**WHAT TO PRODUCE**
In the records below, find the line that contains "實戰經驗(雙打) 拍攝一場 學習量表填寫" and the line that contains "其他： Others: 技術分析". Set down exactly those lines and every line between them, and nothing more.

**DATA PROVIDED**
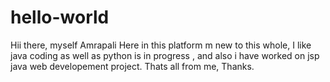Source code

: # hello-world
Hii there, myself Amrapali 
Here in this platform m new to this whole,
I like java coding as well as python is in progress , and
also i have worked on jsp java web developement project. Thats all from me, Thanks.
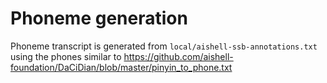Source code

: # Phoneme generation

Phoneme transcript is generated from `local/aishell-ssb-annotations.txt` using the phones similar
to https://github.com/aishell-foundation/DaCiDian/blob/master/pinyin_to_phone.txt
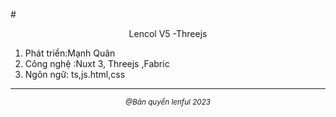 
#<center>Lencol V5 -Threejs</center>
<ol>
    <li>Phát triển:Mạnh Quân</li>
    <li>Công nghệ :Nuxt 3, Threejs ,Fabric</li>
    <li>Ngôn ngữ: ts,js.html,css</li>
</ol>
<hr/>
<small><i><center>@Bản quyển lenful 2023</center></i></small>


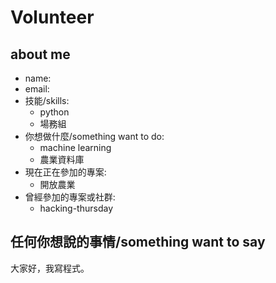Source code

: # Volunteer

## about me

- name:
- email:
- 技能/skills:
  - python
  - 場務組
- 你想做什麼/something want to do:
  - machine learning
  - 農業資料庫
- 現在正在參加的專案:
  - 開放農業
- 曾經參加的專案或社群:
  - hacking-thursday

## 任何你想說的事情/something want to say

大家好，我寫程式。

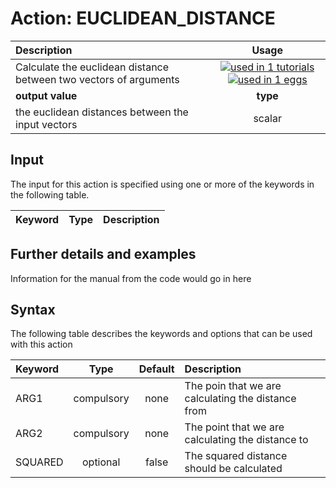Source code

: # Action: EUCLIDEAN_DISTANCE

| Description    | Usage |
|:--------|:--------:|
| Calculate the euclidean distance between two vectors of arguments | [![used in 1 tutorials](https://img.shields.io/badge/tutorials-1-green.svg)](https://www.plumed-tutorials.org/browse.html?search=EUCLIDEAN_DISTANCE)[![used in 1 eggs](https://img.shields.io/badge/nest-1-green.svg)](https://www.plumed-nest.org/browse.html?search=EUCLIDEAN_DISTANCE)|
 | **output value** | **type** |
| the euclidean distances between the input vectors | scalar |

## Input

The input for this action is specified using one or more of the keywords in the following table.

| Keyword |  Type | Description |
|:--------|:------:|:-----------|


## Further details and examples 
Information for the manual from the code would go in here 
## Syntax 
The following table describes the keywords and options that can be used with this action 

| Keyword | Type | Default | Description |
|:-------|:----:|:-------:|:-----------|
| ARG1 | compulsory | none | The poin that we are calculating the distance from |
| ARG2 | compulsory | none | The point that we are calculating the distance to |
| SQUARED | optional | false |  The squared distance should be calculated |
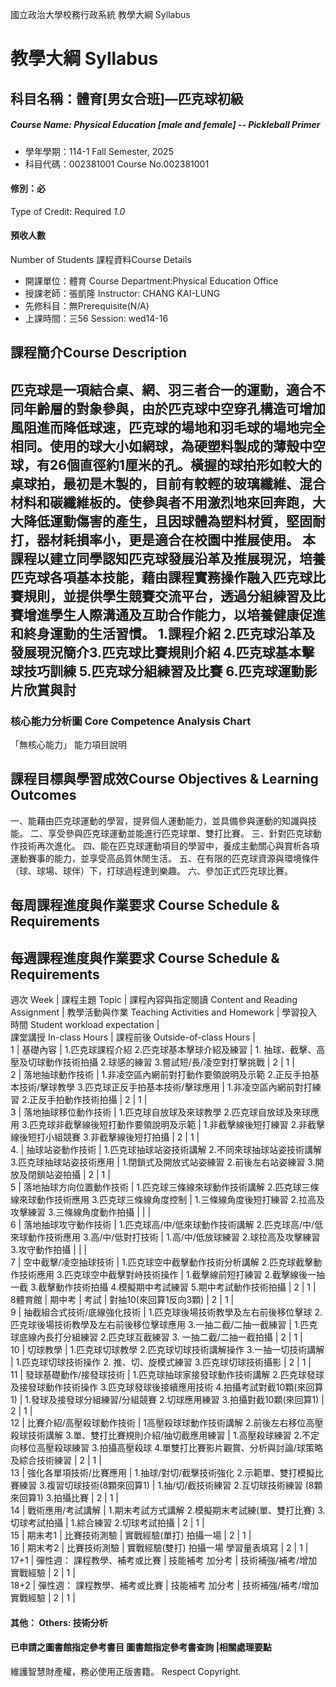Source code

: 國立政治大學校務行政系統 教學大綱 Syllabus
# 教學大綱 Syllabus
##  科目名稱：體育[男女合班]—匹克球初級
#####  Course Name: Physical Education [male and female] -- Pickleball Primer
  * 學年學期：114-1 Fall Semester, 2025 
  * 科目代碼：002381001 Course No.002381001
#### 修別：必
Type of Credit: Required 
_1.0_
#### 預收人數
Number of Students
課程資料Course Details
  * 開課單位：體育 Course Department:Physical Education Office 
  * 授課老師：張凱隆 Instructor: CHANG KAI-LUNG 
  * 先修科目：無Prerequisite(N/A)
  * 上課時間：三56 Session: wed14-16
##  課程簡介Course Description
匹克球是一項結合桌、網、羽三者合一的運動，適合不同年齡層的對象參與，由於匹克球中空穿孔構造可增加風阻進而降低球速，匹克球的場地和羽毛球的場地完全相同。使用的球大小如網球，為硬塑料製成的薄殼中空球，有26個直徑約1厘米的孔。橫握的球拍形如較大的桌球拍，最初是木製的，目前有較輕的玻璃纖維、混合材料和碳纖維板的。使參與者不用激烈地來回奔跑，大大降低運動傷害的產生，且因球體為塑料材質，堅固耐打，器材耗損率小，更是適合在校園中推展使用。 本課程以建立同學認知匹克球發展沿革及推展現況，培養匹克球各項基本技能，藉由課程實務操作融入匹克球比賽規則，並提供學生競賽交流平台，透過分組練習及比賽增進學生人際溝通及互助合作能力，以培養健康促進和終身運動的生活習慣。 1.課程介紹 2.匹克球沿革及發展現況簡介3.匹克球比賽規則介紹 4.匹克球基本擊球技巧訓練 5.匹克球分組練習及比賽 6.匹克球運動影片欣賞與討  
---  
###  核心能力分析圖 Core Competence Analysis Chart
「無核心能力」 
能力項目說明
##  課程目標與學習成效Course Objectives & Learning Outcomes 
一、能藉由匹克球運動的學習，提昇個人運動能力，並具備參與運動的知識與技能。
二、享受參與匹克球運動並能進行匹克球單、雙打比賽。
三、針對匹克球動作技術再次進化。
四、能在匹克球運動項目的學習中，養成主動關心與賞析各項運動賽事的能力，並享受高品質休閒生活。
五、在有限的匹克球資源與環境條件（球、球場、球伴）下，打球過程達到樂趣。
六、參加正式匹克球比賽。
##  每周課程進度與作業要求 Course Schedule & Requirements
每週課程進度與作業要求 Course Schedule & Requirements  
---  
週次 Week |  課程主題 Topic |  課程內容與指定閱讀 Content and Reading Assignment |  教學活動與作業 Teaching Activities and Homework |  學習投入時間 Student workload expectation |   
課堂講授 In-class Hours |  課程前後 Outside-of-class Hours |   
1 |  基礎內容 |  1.匹克球課程介紹 2.匹克球基本擊球介紹及練習 |  1. 抽球、截擊、高壓及切球動作技術拍攝 2.球感的練習 3.嘗試短/長/凌空對打擊挑戰 |  2 |  1 |   
2 |  落地抽球動作技術 |  1.非凌空區內網前對打動作要領說明及示範 2.正反手拍基本技術/擊球教學 3.匹克球正反手拍基本技術/擊球應用 |  1.非凌空區內網前對打練習 2.正反手拍動作技術拍攝 |  2 |  1 |   
3 |  落地抽球移位動作技術 |  1.匹克球自放球及來球教學 2.匹克球自放球及來球應用 3.匹克球非截擊線後短打動作要領說明及示範 |  1.非截擊線後短打練習 2.非截擊線後短打小組競賽 3.非截擊線後短打拍攝 |  2 |  1 |   
4. |  抽球站姿動作技術 |  1.匹克球抽球站姿技術講解 2.不同來球抽球站姿技術講解 3.匹克球抽球站姿技術應用 |  1.閉鎖式及開放式站姿練習 2.前後左右站姿練習 3.開放及閉鎖站姿拍攝 |  2 |  1 |   
5 |  落地抽球方向位置動作技術 |  1.匹克球三條線來球動作技術講解 2.匹克球三條線來球動作技術應用 3.匹克球三條線角度控制 |  1.三條線角度後短打練習 2.拉高及攻擊練習 3.三條線角度動作拍攝 |  |  |   
6  |  落地抽球攻守動作技術 |  1.匹克球高/中/低來球動作技術講解 2.匹克球高/中/低來球動作技術應用 3.高/中/低對打技術 |  1.高/中/低放球練習 2.球拉高及攻擊練習 3.攻守動作拍攝 |  |  |   
7 |  空中截擊/凌空抽球技術 |  1.匹克球空中截擊動作技術分析講解 2.匹克球截擊動作技術應用 3.匹克球空中截擊對峙技術操作 |  1.截擊線前短打練習 2.截擊線後一抽一截 3.截擊動作技術拍攝 4.模擬期中考試練習 5.期中考試動作技術拍攝 |  2 |  1 |   
8體育館 |  期中考 |  考試 |  對抽10(來回算1反向3顆) |  2 |  1 |   
9 |  抽截組合式技術/底線強化技術 |  1.匹克球後場技術教學及左右前後移位擊球 2.匹克球後場技術教學及左右前後移位擊球應用 3.一抽二截/二抽一截練習 |  1.匹克球底線內長打分組練習 2.匹克球互截練習 3. 一抽二截/二抽一截拍攝 |  2 |  1 |   
10  |  切球教學 |  1.匹克球切球教學 2.匹克球切球技術講解操作 3.一抽一切技術講解 |  1.匹克球切球技術操作 2. 推、切、旋模式練習 3.匹克球切球技術攝影 |  2 |  1 |   
11  |  發球基礎動作/接發球技術 |  1.匹克球抽球家接發球動作技術講解 2.匹克球發球及接發球動作技術操作 3.匹克球發球後接續應用技術 4.拍攝考試對截10顆(來回算1) |  1.發球及接發球分組練習/分組競賽 2.切球應用練習 3.拍攝對截10顆(來回算1) |  2 |  1 |   
12  |  比賽介紹/高壓殺球動作技術 |  1高壓殺球球動作技術講解 2.前後左右移位高壓殺球技術講解 3.單、雙打比賽規則介紹/抽切截應用練習 |  1.高壓殺球練習 2.不定向移位高壓殺球練習 3.拍攝高壓殺球 4.單雙打比賽影片觀賞、分析與討論/球策略及綜合技術練習 |  2 |  1 |   
13  |  強化各單項技術/比賽應用 |  1.抽球/對切/截擊技術強化 2.示範單、雙打模擬比賽練習 3.複習切球技術(8顆來回算1) |  1.抽/切/截技術練習 2.互切球技術練習 (8顆來回算1) 3.拍攝比賽 |  2 |  1 |   
14  |  戰術應用/考試講解 |  1.期末考試方式講解 2.模擬期末考試練(單、雙打比賽) 3.切球考試拍攝 |  1.綜合練習 2.切球考試拍攝 |  2 |  1 |   
15  |  期末考1 |  比賽技術測驗 |  實戰經驗(單打) 拍攝一場 |  2 |  1 |   
16  |  期末考2 |  比賽技術測驗 |  實戰經驗(雙打) 拍攝一場 學習量表填寫 |  2 |  1 |   
17+1 |  彈性週： 課程教學、補考或比賽 |  技能補考 加分考 |  技術補強/補考/增加實戰經驗 |  2 |  1 |   
18+2 |  彈性週： 課程教學、補考或比賽 |  技能補考 加分考 |  技術補強/補考/增加實戰經驗 |  2 |  1 |   
####  其他： Others: 技術分析 
####  已申請之圖書館指定參考書目  圖書館指定參考書查詢 |相關處理要點
維護智慧財產權，務必使用正版書籍。 Respect Copyright.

**SOLUTION FOR THIS PROBLEM**
16  |  期末考2 |  比賽技術測驗 |  實戰經驗(雙打) 拍攝一場 學習量表填寫 |  2 |  1 |   
17+1 |  彈性週： 課程教學、補考或比賽 |  技能補考 加分考 |  技術補強/補考/增加實戰經驗 |  2 |  1 |   
18+2 |  彈性週： 課程教學、補考或比賽 |  技能補考 加分考 |  技術補強/補考/增加實戰經驗 |  2 |  1 |   
####  其他： Others: 技術分析 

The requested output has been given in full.